▸ **How to complete this task**: Everything below from the line with "from each other" through the line with "Para la implementación" must be retyped exactly, except the pictures.
#### Dataset excerpts ####
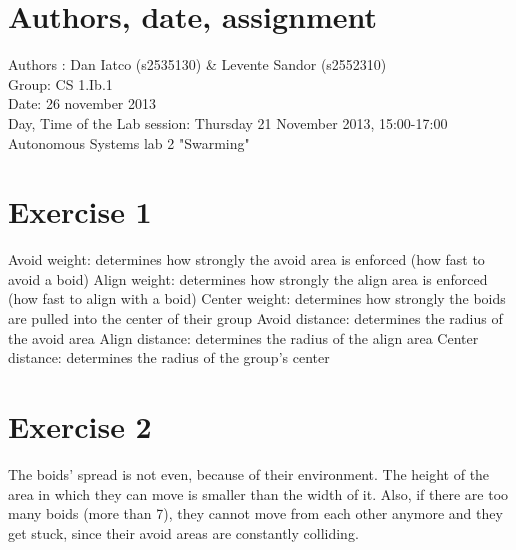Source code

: \documentclass[a4paper,10pt]{article}
\begin{document}
\section*{Authors, date, assignment}
Authors : Dan Iatco (s2535130) \& Levente Sandor (s2552310)\\
Group: CS 1.Ib.1\\
Date:  26 november 2013\\
Day, Time of the Lab session: Thursday 21 November 2013, 15:00-17:00\\
Autonomous Systems lab 2 "Swarming"\\

\section*{Exercise 1}
Avoid weight: determines how strongly the avoid area is enforced (how fast to avoid a boid)
Align weight: determines how strongly the align area is enforced (how fast to align with a boid)
Center weight: determines how strongly the boids are pulled into the center of their group
Avoid distance: determines the radius of the avoid area
Align distance: determines the radius of the align area
Center distance: determines the radius of the group's center

\section*{Exercise 2}
The boids' spread is not even, because of their environment. The height of the area in which they can
move is smaller than the width of it. Also, if there are too many boids (more than 7), they cannot move
from each other anymore and they get stuck, since their avoid areas are constantly colliding.
\end{document}
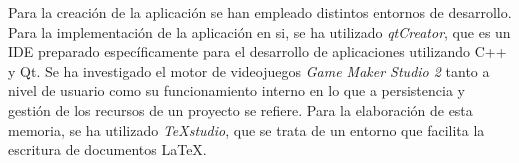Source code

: Para la creación de la aplicación se han empleado distintos entornos de desarrollo.
Para la implementación de la aplicación en si, se ha utilizado \textit{qtCreator}, que es un IDE preparado específicamente para el desarrollo de aplicaciones utilizando C++ y Qt.
Se ha investigado el motor de videojuegos \textit{Game Maker Studio 2}\cite{gamemaker} tanto a nivel de usuario como su funcionamiento interno en lo que a persistencia y gestión de los recursos de un proyecto se refiere.
Para la elaboración de esta memoria, se ha utilizado \textit{TeXstudio}\cite{texstudio}, que se trata de un entorno que facilita la escritura de documentos LaTeX.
####
▸ **Exercise response**:
from each other anymore and they get stuck, since their avoid areas are constantly colliding.
\end{document}
Source code

: Para la creación de la aplicación se han empleado distintos entornos de desarrollo.
Para la implementación de la aplicación en si, se ha utilizado \textit{qtCreator}, que es un IDE preparado específicamente para el desarrollo de aplicaciones utilizando C++ y Qt.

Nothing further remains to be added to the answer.